■ **Work request**:
Show every line in the records below that contains the word "sphere".

■ **Data to process**:
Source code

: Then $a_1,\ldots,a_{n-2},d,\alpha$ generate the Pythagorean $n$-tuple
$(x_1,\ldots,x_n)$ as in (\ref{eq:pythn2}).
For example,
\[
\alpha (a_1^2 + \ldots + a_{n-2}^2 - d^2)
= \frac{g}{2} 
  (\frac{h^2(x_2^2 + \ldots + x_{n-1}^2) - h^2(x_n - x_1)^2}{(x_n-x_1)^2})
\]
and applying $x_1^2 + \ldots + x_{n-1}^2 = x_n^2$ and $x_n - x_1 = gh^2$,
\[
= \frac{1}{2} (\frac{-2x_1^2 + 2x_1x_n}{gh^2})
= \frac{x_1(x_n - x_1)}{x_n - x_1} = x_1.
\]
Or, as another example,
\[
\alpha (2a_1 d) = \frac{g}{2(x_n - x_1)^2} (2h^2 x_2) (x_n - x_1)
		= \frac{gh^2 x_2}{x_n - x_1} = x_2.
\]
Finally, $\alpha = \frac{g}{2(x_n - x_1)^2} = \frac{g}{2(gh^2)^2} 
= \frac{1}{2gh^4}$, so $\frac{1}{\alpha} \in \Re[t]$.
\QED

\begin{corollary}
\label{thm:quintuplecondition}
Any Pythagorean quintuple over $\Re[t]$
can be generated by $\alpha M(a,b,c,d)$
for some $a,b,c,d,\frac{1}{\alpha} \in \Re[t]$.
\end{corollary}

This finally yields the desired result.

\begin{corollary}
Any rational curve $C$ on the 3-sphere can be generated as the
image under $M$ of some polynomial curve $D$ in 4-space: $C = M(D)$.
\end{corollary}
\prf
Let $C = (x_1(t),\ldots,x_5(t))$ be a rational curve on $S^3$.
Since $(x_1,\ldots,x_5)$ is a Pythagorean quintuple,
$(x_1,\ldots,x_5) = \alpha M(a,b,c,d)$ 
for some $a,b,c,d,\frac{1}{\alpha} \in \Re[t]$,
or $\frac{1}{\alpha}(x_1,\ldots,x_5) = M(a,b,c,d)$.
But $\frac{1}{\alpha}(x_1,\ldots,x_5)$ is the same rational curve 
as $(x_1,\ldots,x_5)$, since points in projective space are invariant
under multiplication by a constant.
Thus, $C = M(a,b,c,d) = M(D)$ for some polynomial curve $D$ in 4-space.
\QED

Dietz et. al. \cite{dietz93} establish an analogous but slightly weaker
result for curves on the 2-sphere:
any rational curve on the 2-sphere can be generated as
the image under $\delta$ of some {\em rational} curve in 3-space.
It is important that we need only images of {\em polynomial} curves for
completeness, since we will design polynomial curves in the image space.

■ **Your response**:
Any rational curve $C$ on the 3-sphere can be generated as the
result for curves on the 2-sphere:
any rational curve on the 2-sphere can be generated as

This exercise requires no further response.